Whisper-AT: Noise-Robust Automatic Speech Recognizers are Also Strong General Audio Event Taggers
Yuan Gong, Sameer Khurana, Leonid Karlinsky, James Glass
TL;DR
The paper interrogates how Whisper achieves noise-robust ASR and reveals its representations encode rich non-speech background information rather than being noise-invariant. It then introduces Whisper-AT, a unified ASR and audio tagging approach that freezes the Whisper backbone and adds lightweight tagging heads, achieving competitive audio tagging performance with minimal compute. Key findings show a positive link between ASR robustness and background-sound recognition, enabling efficient joint transcription and event tagging.
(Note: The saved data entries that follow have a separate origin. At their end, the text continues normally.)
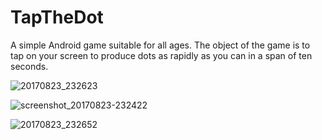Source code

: # TapTheDot
A simple Android game suitable for all ages. The object of the game is to tap on your screen to produce dots as rapidly as you can in a span of ten seconds.

![20170823_232623](https://user-images.githubusercontent.com/19476419/30244465-40a1afa4-958c-11e7-9cd3-5fc989f20cca.png)

![screenshot_20170823-232422](https://user-images.githubusercontent.com/19476419/30244483-8ca97116-958c-11e7-9c0a-460ca36d0734.png)

![20170823_232652](https://user-images.githubusercontent.com/19476419/30244485-90bb2e66-958c-11e7-936b-90166d7961a2.png)
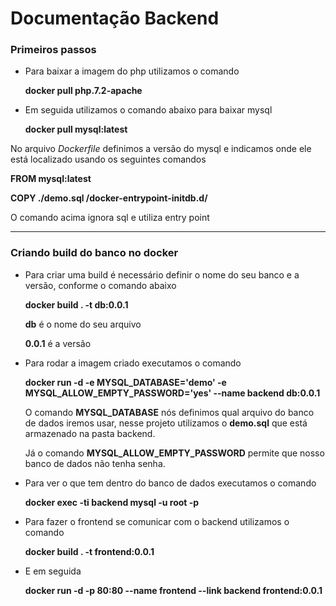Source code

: # Documentação Backend

### **Primeiros passos**

- Para baixar a imagem do php utilizamos o comando

    **docker pull php.7.2-apache**

- Em seguida utilizamos o comando abaixo para baixar mysql

    **docker pull mysql:latest**

No arquivo *Dockerfile* definimos a versão do mysql e indicamos onde ele está localizado usando os seguintes comandos

**FROM mysql:latest**

**COPY ./demo.sql /docker-entrypoint-initdb.d/**

O comando acima ignora sql e utiliza entry point

---

### **Criando build do banco no docker**

- Para criar uma build é necessário definir o nome do seu banco e a versão, conforme o comando abaixo

   **docker build . -t db:0.0.1**

    **db** é o nome do seu arquivo

    **0.0.1** é a versão 

- Para rodar a imagem criado executamos o comando

    **docker run -d -e MYSQL_DATABASE='demo' -e MYSQL_ALLOW_EMPTY_PASSWORD='yes' --name backend db:0.0.1**


    O comando **MYSQL_DATABASE** nós definimos qual arquivo do banco de dados iremos usar, nesse projeto utilizamos o **demo.sql** que está armazenado na pasta backend.

    Já o comando **MYSQL_ALLOW_EMPTY_PASSWORD** permite que nosso banco de dados não tenha senha.


- Para ver o que tem dentro do banco de dados executamos o comando

    **docker exec -ti backend mysql -u root -p**
    
    
- Para fazer o frontend se comunicar com o backend utilizamos o comando

    **docker build . -t frontend:0.0.1**
    
 - E em seguida

    **docker run -d -p 80:80 --name frontend --link backend frontend:0.0.1**


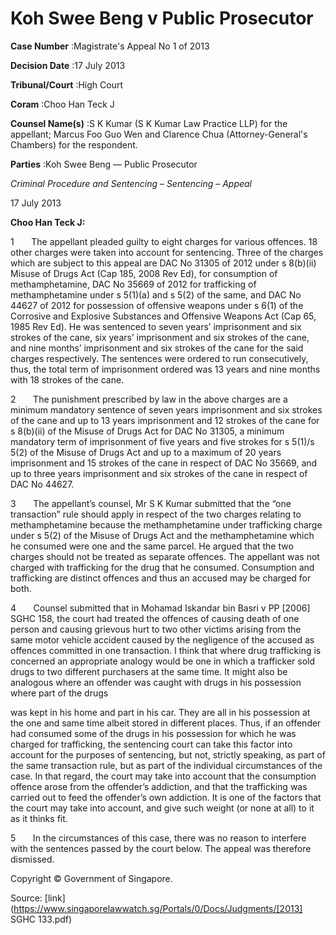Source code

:# Koh Swee Beng v Public Prosecutor 



**Case Number** :Magistrate's Appeal No 1 of 2013 

**Decision Date** :17 July 2013 

**Tribunal/Court** :High Court 

**Coram** :Choo Han Teck J 

**Counsel Name(s)** :S K Kumar (S K Kumar Law Practice LLP) for the appellant; Marcus Foo Guo Wen and Clarence Chua (Attorney-General's Chambers) for the respondent. 

**Parties** :Koh Swee Beng — Public Prosecutor 

_Criminal Procedure and Sentencing_ – _Sentencing_ – _Appeal_ 

17 July 2013 

**Choo Han Teck J:** 

1       The appellant pleaded guilty to eight charges for various offences. 18 other charges were taken into account for sentencing. Three of the charges which are subject to this appeal are DAC No 31305 of 2012 under s 8(b)(ii) Misuse of Drugs Act (Cap 185, 2008 Rev Ed), for consumption of methamphetamine, DAC No 35669 of 2012 for trafficking of methamphetamine under s 5(1)(a) and s 5(2) of the same, and DAC No 44627 of 2012 for possession of offensive weapons under s 6(1) of the Corrosive and Explosive Substances and Offensive Weapons Act (Cap 65, 1985 Rev Ed). He was sentenced to seven years’ imprisonment and six strokes of the cane, six years’ imprisonment and six strokes of the cane, and nine months’ imprisonment and six strokes of the cane for the said charges respectively. The sentences were ordered to run consecutively, thus, the total term of imprisonment ordered was 13 years and nine months with 18 strokes of the cane. 

2       The punishment prescribed by law in the above charges are a minimum mandatory sentence of seven years imprisonment and six strokes of the cane and up to 13 years imprisonment and 12 strokes of the cane for s 8(b)(ii) of the Misuse of Drugs Act for DAC No 31305, a minimum mandatory term of imprisonment of five years and five strokes for s 5(1)/s 5(2) of the Misuse of Drugs Act and up to a maximum of 20 years imprisonment and 15 strokes of the cane in respect of DAC No 35669, and up to three years imprisonment and six strokes of the cane in respect of DAC No 44627. 

3       The appellant’s counsel, Mr S K Kumar submitted that the “one transaction” rule should apply in respect of the two charges relating to methamphetamine because the methamphetamine under trafficking charge under s 5(2) of the Misuse of Drugs Act and the methamphetamine which he consumed were one and the same parcel. He argued that the two charges should not be treated as separate offences. The appellant was not charged with trafficking for the drug that he consumed. Consumption and trafficking are distinct offences and thus an accused may be charged for both. 

4       Counsel submitted that in Mohamad Iskandar bin Basri v PP <span class="citation">[2006] SGHC 158</span>, the court had treated the offences of causing death of one person and causing grievous hurt to two other victims arising from the same motor vehicle accident caused by the negligence of the accused as offences committed in one transaction. I think that where drug trafficking is concerned an appropriate analogy would be one in which a trafficker sold drugs to two different purchasers at the same time. It might also be analogous where an offender was caught with drugs in his possession where part of the drugs 


was kept in his home and part in his car. They are all in his possession at the one and same time albeit stored in different places. Thus, if an offender had consumed some of the drugs in his possession for which he was charged for trafficking, the sentencing court can take this factor into account for the purposes of sentencing, but not, strictly speaking, as part of the same transaction rule, but as part of the individual circumstances of the case. In that regard, the court may take into account that the consumption offence arose from the offender’s addiction, and that the trafficking was carried out to feed the offender’s own addiction. It is one of the factors that the court may take into account, and give such weight (or none at all) to it as it thinks fit. 

5       In the circumstances of this case, there was no reason to interfere with the sentences passed by the court below. The appeal was therefore dismissed. 

 Copyright © Government of Singapore. 


Source: [link](https://www.singaporelawwatch.sg/Portals/0/Docs/Judgments/[2013] SGHC 133.pdf)
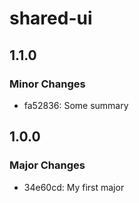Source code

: # shared-ui

## 1.1.0

### Minor Changes

- fa52836: Some summary

## 1.0.0

### Major Changes

- 34e60cd: My first major
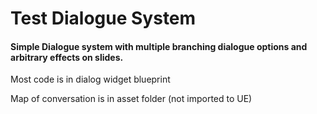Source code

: # Test Dialogue System
#### Simple Dialogue system with multiple branching dialogue options and arbitrary effects on slides.
 
 Most code is in dialog widget blueprint
 
 Map of conversation is in asset folder (not imported to UE)
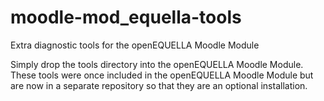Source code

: # moodle-mod_equella-tools
Extra diagnostic tools for the openEQUELLA Moodle Module

Simply drop the tools directory into the openEQUELLA Moodle Module.  These tools were once included in the openEQUELLA Moodle Module but are now in a separate repository so that they are an optional installation.
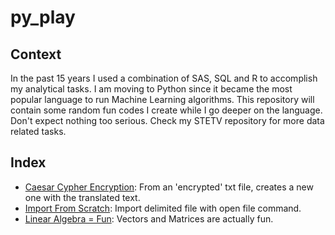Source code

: # py_play

## Context

In the past 15 years I used a combination of SAS, SQL and R to accomplish my analytical tasks. I am moving to Python since it became the most popular language to run Machine Learning algorithms. This repository will contain some random fun codes I create while I go deeper on the language. Don't expect nothing too serious. Check my STETV repository for more data related tasks.

## Index
- [Caesar Cypher Encryption](https://github.com/danielrferreira/py_play/tree/main/caesar_cypher): From an 'encrypted' txt file, creates a new one with the translated text.
- [Import From Scratch](https://github.com/danielrferreira/py_play/blob/main/import_from_scratch): Import delimited file with open file command.
- [Linear Algebra = Fun](https://github.com/danielrferreira/py_play/tree/main/Linear%20Algebra): Vectors and Matrices are actually fun.    
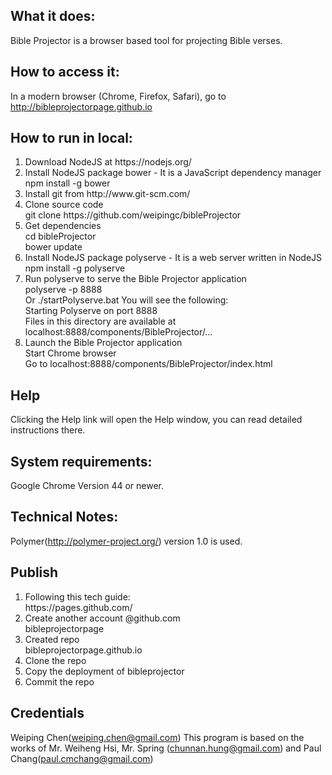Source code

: ## What it does:

  Bible Projector is a browser based tool for projecting Bible verses.

## How to access it:

  In a modern browser (Chrome, Firefox, Safari), go to http://bibleprojectorpage.github.io
  
## How to run in local:
<ol>
<li> Download NodeJS at https://nodejs.org/</li>
<li> Install NodeJS package bower - It is a JavaScript dependency manager<BR/>
    npm install -g bower</li>
<li> Install git from http://www.git-scm.com/</li>
<li> Clone source code<BR/>
    git clone https://github.com/weipingc/bibleProjector</li>
<li> Get dependencies<BR/>
    cd bibleProjector<BR/>
    bower update</li>
<li> Install NodeJS package polyserve - It is a web server written in NodeJS<BR/>
    npm install -g polyserve</li>
<li> Run polyserve to serve the Bible Projector application<BR/>
    polyserve -p 8888<BR/>
  Or
    ./startPolyserve.bat
   You will see the following:<BR/>
    Starting Polyserve on port 8888<BR/>
    Files in this directory are available at localhost:8888/components/BibleProjector/...</li>
<li> Launch the Bible Projector application<BR/>
    Start Chrome browser<BR/>
    Go to localhost:8888/components/BibleProjector/index.html</li>
</ol>

## Help
  Clicking the Help link will open the Help window, you can read detailed instructions there.

## System requirements:

  Google Chrome
    Version 44 or newer.

## Technical Notes:
  Polymer(http://polymer-project.org/) version 1.0 is used.

## Publish
  <ol>
  <li>Following this tech guide:<BR/>
    https://pages.github.com/</li>
  <li>Create another account @github.com<BR/>
      bibleprojectorpage</li>
  <li>Created repo<BR/>
      bibleprojectorpage.github.io</li>
  <li>Clone the repo</li>
  <li>Copy the deployment of bibleprojector</li>
  <li>Commit the repo</li>
  </ol>
  
## Credentials
  Weiping Chen(weiping.chen@gmail.com)
  This program is based on the works of Mr. Weiheng Hsi, Mr. Spring (chunnan.hung@gmail.com)
  and Paul Chang(paul.cmchang@gmail.com)


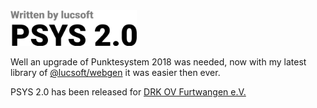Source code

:<img src="https://raw.githubusercontent.com/lucsoft/psys/master/psys.png" width="40%">

Well an upgrade of Punktesystem 2018 was needed, now with my latest library of [@lucsoft/webgen](https://github.com/lucsoft/webgen) it was easier then ever.

PSYS 2.0 has been released for [DRK OV Furtwangen e.V.](https://drk-furtwangen.de/)
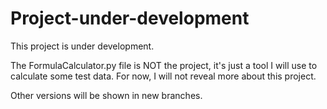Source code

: # Project-under-development
This project is under development.

The FormulaCalculator.py file is NOT the project, it's just a tool I will use to calculate some test data.
For now, I will not reveal more about this project.

Other versions will be shown in new branches.
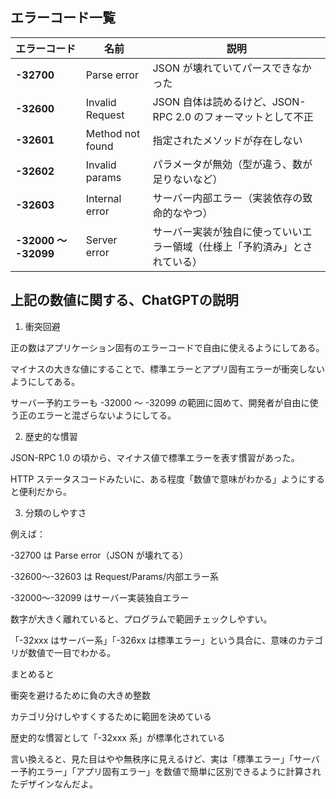 ## エラーコード一覧

| エラーコード              | 名前               | 説明                                      |
| ------------------- | ---------------- | --------------------------------------- |
| **-32700**          | Parse error      | JSON が壊れていてパースできなかった                    |
| **-32600**          | Invalid Request  | JSON 自体は読めるけど、JSON-RPC 2.0 のフォーマットとして不正 |
| **-32601**          | Method not found | 指定されたメソッドが存在しない                         |
| **-32602**          | Invalid params   | パラメータが無効（型が違う、数が足りないなど）                 |
| **-32603**          | Internal error   | サーバー内部エラー（実装依存の致命的なやつ）                  |
| **-32000 ～ -32099** | Server error     | サーバー実装が独自に使っていいエラー領域（仕様上「予約済み」とされている）   |


## 上記の数値に関する、ChatGPTの説明

1. 衝突回避

正の数はアプリケーション固有のエラーコードで自由に使えるようにしてある。

マイナスの大きな値にすることで、標準エラーとアプリ固有エラーが衝突しないようにしてある。

サーバー予約エラーも -32000 〜 -32099 の範囲に固めて、開発者が自由に使う正のエラーと混ざらないようにしてる。

2. 歴史的な慣習

JSON-RPC 1.0 の頃から、マイナス値で標準エラーを表す慣習があった。

HTTP ステータスコードみたいに、ある程度「数値で意味がわかる」ようにすると便利だから。

3. 分類のしやすさ

例えば：

-32700 は Parse error（JSON が壊れてる）

-32600～-32603 は Request/Params/内部エラー系

-32000～-32099 はサーバー実装独自エラー

数字が大きく離れていると、プログラムで範囲チェックしやすい。

「-32xxx はサーバー系」「-326xx は標準エラー」という具合に、意味のカテゴリが数値で一目でわかる。

まとめると

衝突を避けるために負の大きめ整数

カテゴリ分けしやすくするために範囲を決めている

歴史的な慣習として「-32xxx 系」が標準化されている

言い換えると、見た目はやや無秩序に見えるけど、実は「標準エラー」「サーバー予約エラー」「アプリ固有エラー」を数値で簡単に区別できるように計算されたデザインなんだよ。
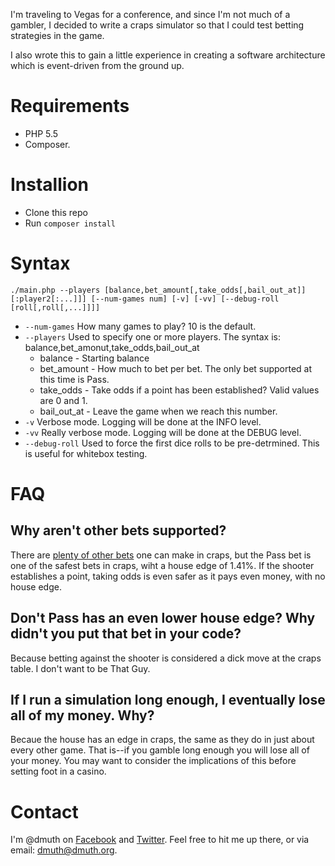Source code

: 
I'm traveling to Vegas for a conference, and since I'm not much of a gambler,  I decided to write a craps simulator so that I could test betting strategies in the game.

I also wrote this to gain a little experience in creating a software architecture which is event-driven from the ground up.


# Requirements
- PHP 5.5
- Composer.


# Installion

- Clone this repo
- Run `composer install`


# Syntax

`./main.php --players [balance,bet_amount[,take_odds[,bail_out_at]][:player2[:...]]] [--num-games num] [-v] [-vv] [--debug-roll [roll[,roll[,...]]]]`

- `--num-games` How many games to play?  10 is the default.
- `--players` Used to specify one or more players.  The syntax is: balance,bet_amonut,take_odds,bail_out_at
    - balance - Starting balance
    - bet_amount - How much to bet per bet.  The only bet supported at this time is Pass.
    - take_odds - Take odds if a point has been established?  Valid values are 0 and 1.
    - bail_out_at - Leave the game when we reach this number.
- `-v` Verbose mode.  Logging will be done at the INFO level.
- `-vv` Really verbose mode. Logging will be done at the DEBUG level.
- `--debug-roll` Used to force the first dice rolls to be pre-detrmined.  This is useful for whitebox testing.

# FAQ

## Why aren't other bets supported?

There are [plenty of other bets](http://www.nextshooter.com/bets) one can make in craps, but the Pass bet is one of the safest bets in craps, wiht a house edge of 1.41%.  If the shooter establishes a point, taking odds is even safer as it pays even money, with no house edge.

## Don't Pass has an even lower house edge? Why didn't you put that bet in your code?

Because betting against the shooter is considered a dick move at the craps table.  I don't want to be That Guy.

## If I run a simulation long enough, I eventually lose all of my money.  Why?

Becaue the house has an edge in craps, the same as they do in just about every other game.  That is--if you gamble long enough you will lose all of your money.  You may want to consider the implications of this before setting foot in a casino.


# Contact

I'm @dmuth on [Facebook](http://facebook.com/dmuth) and [Twitter](http://twitter.com/dmuth).  Feel free to hit me up there, or via email: dmuth@dmuth.org.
Empirically, Whisper-AT attains strong AudioSet and ESC-50 results (e.g., 41.5 mAP on AudioSet) while delivering substantial speedups over standalone audio tagging models, illustrating practical benefits for integrated audio understanding in real-world systems.
Abstract
In this paper, we focus on Whisper, a recent automatic speech recognition model trained with a massive 680k hour labeled speech corpus recorded in diverse conditions. We first show an interesting finding that while Whisper is very robust against real-world background sounds (e.g., music), its audio representation is actually not noise-invariant, but is instead highly correlated to non-speech sounds, indicating that Whisper recognizes speech conditioned on the noise type. With this finding, we build a unified audio tagging and speech recognition model Whisper-AT by freezing the backbone of Whisper, and training a lightweight audio tagging model on top of it. With <1% extra computational cost, Whisper-AT can recognize audio events, in addition to spoken text, in a single forward pass.